For years, it has been an up-hill battle…on a mountain of Jello.
In our family of 7, it works logistically for me to take responsibility for menu planning, grocery shopping, and food preparation, but it isn’t my strength or my interest.
Everything about it – the budgeting, the coupons, the food allergies, the health ideals, the elusive photographed recipes in magazines, the time it takes… it all just exhausts me.
For years, week after week, I’d sit with a pile of recipe books and a few grocery store fliers and take 2 stressful hours to figure out what we were going to eat for the next few days. It was the worst part of my work at home. And I knew it needed to change.

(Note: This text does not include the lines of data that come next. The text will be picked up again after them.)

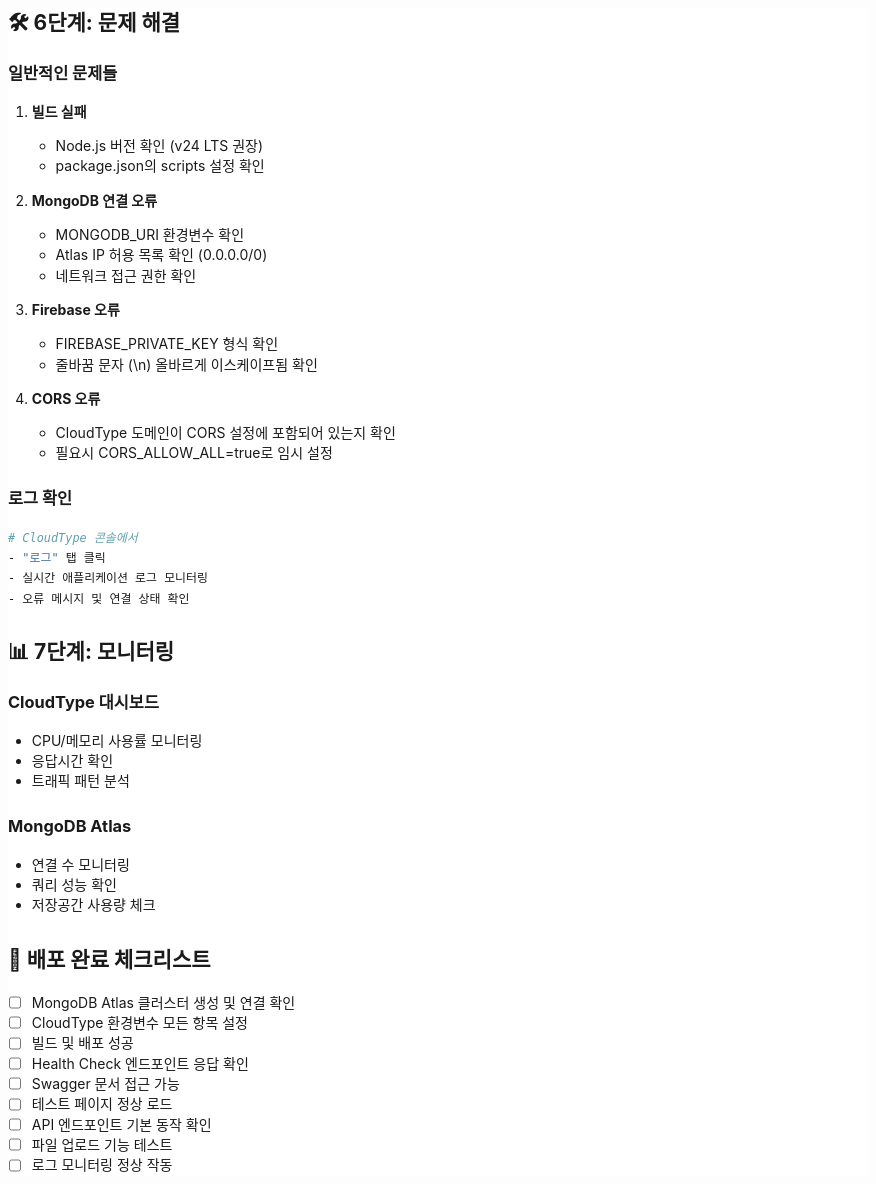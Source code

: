 ## 🛠️ 6단계: 문제 해결

### 일반적인 문제들

1. **빌드 실패**
   - Node.js 버전 확인 (v24 LTS 권장)
   - package.json의 scripts 설정 확인

2. **MongoDB 연결 오류**
   - MONGODB_URI 환경변수 확인
   - Atlas IP 허용 목록 확인 (0.0.0.0/0)
   - 네트워크 접근 권한 확인

3. **Firebase 오류**
   - FIREBASE_PRIVATE_KEY 형식 확인
   - 줄바꿈 문자 (\n) 올바르게 이스케이프됨 확인

4. **CORS 오류**
   - CloudType 도메인이 CORS 설정에 포함되어 있는지 확인
   - 필요시 CORS_ALLOW_ALL=true로 임시 설정

### 로그 확인
```bash
# CloudType 콘솔에서
- "로그" 탭 클릭
- 실시간 애플리케이션 로그 모니터링
- 오류 메시지 및 연결 상태 확인
```

## 📊 7단계: 모니터링

### CloudType 대시보드
- CPU/메모리 사용률 모니터링
- 응답시간 확인
- 트래픽 패턴 분석

### MongoDB Atlas
- 연결 수 모니터링
- 쿼리 성능 확인
- 저장공간 사용량 체크

## 🎯 배포 완료 체크리스트

- [ ] MongoDB Atlas 클러스터 생성 및 연결 확인
- [ ] CloudType 환경변수 모든 항목 설정
- [ ] 빌드 및 배포 성공
- [ ] Health Check 엔드포인트 응답 확인
- [ ] Swagger 문서 접근 가능
- [ ] 테스트 페이지 정상 로드
- [ ] API 엔드포인트 기본 동작 확인
- [ ] 파일 업로드 기능 테스트
- [ ] 로그 모니터링 정상 작동
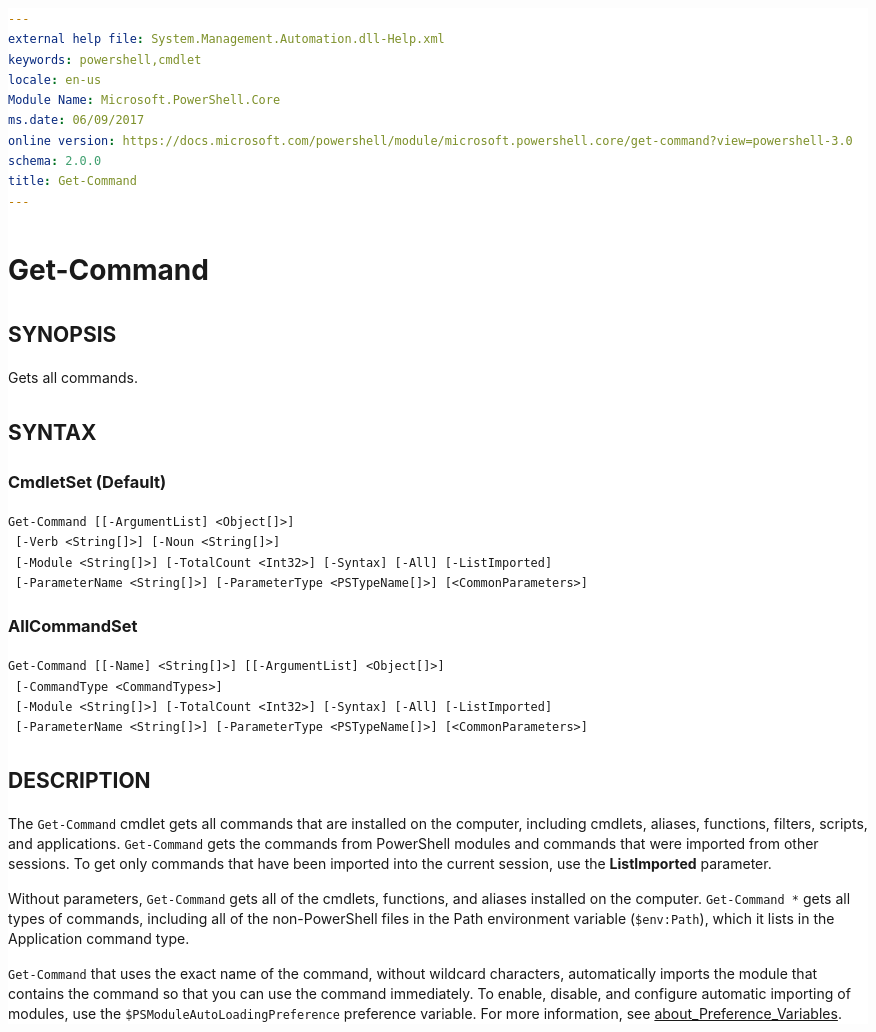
 ```yaml
---
external help file: System.Management.Automation.dll-Help.xml
keywords: powershell,cmdlet
locale: en-us
Module Name: Microsoft.PowerShell.Core
ms.date: 06/09/2017
online version: https://docs.microsoft.com/powershell/module/microsoft.powershell.core/get-command?view=powershell-3.0
schema: 2.0.0
title: Get-Command
---
```

# Get-Command

## SYNOPSIS
Gets all commands.

## SYNTAX

### CmdletSet (Default)

```
Get-Command [[-ArgumentList] <Object[]>]
 [-Verb <String[]>] [-Noun <String[]>]
 [-Module <String[]>] [-TotalCount <Int32>] [-Syntax] [-All] [-ListImported]
 [-ParameterName <String[]>] [-ParameterType <PSTypeName[]>] [<CommonParameters>]
```

### AllCommandSet
```
Get-Command [[-Name] <String[]>] [[-ArgumentList] <Object[]>]
 [-CommandType <CommandTypes>]
 [-Module <String[]>] [-TotalCount <Int32>] [-Syntax] [-All] [-ListImported]
 [-ParameterName <String[]>] [-ParameterType <PSTypeName[]>] [<CommonParameters>]
```

## DESCRIPTION

The `Get-Command` cmdlet gets all commands that are installed on the computer, including cmdlets,
aliases, functions, filters, scripts, and applications. `Get-Command` gets the commands from
PowerShell modules and commands that were imported from other sessions. To get only commands that
have been imported into the current session, use the **ListImported** parameter.

Without parameters, `Get-Command` gets all of the cmdlets, functions, and aliases installed on the
computer. `Get-Command *` gets all types of commands, including all of the non-PowerShell files in
the Path environment variable (`$env:Path`), which it lists in the Application command type.

`Get-Command` that uses the exact name of the command, without wildcard characters, automatically
imports the module that contains the command so that you can use the command immediately. To enable,
disable, and configure automatic importing of modules, use the `$PSModuleAutoLoadingPreference`
preference variable. For more information, see [about_Preference_Variables](About/about_Preference_Variables.md).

So I looked for help and gradually, things improved. Now, many years later, I’m contentedly and consistently working with a peaceful meal plan and grocery list that has improved my attitude about food tremendously.
Do you struggle with budgeting, menu planning, grocery shopping, and food prep, too?
I have good news for you: there’s hope! You can improve. And you can find joy in food.
Here’s how to begin finding joy in food:
• Ask God for it!
I had complained about food one too many times when my friend Steph generously asked, “Have you ever asked God to give you joy in food?”
No, of course I hadn’t. (Why do we so often overlook our most obvious needs in prayer?)
So I began to ask.
Every time I had to make lunch for our hungry kiddos, I’d take a deep breath and ask God, “please give me joy in food.” Every time I sat down to plan my grocery list, I’d gasp, “Please give me joy in food!”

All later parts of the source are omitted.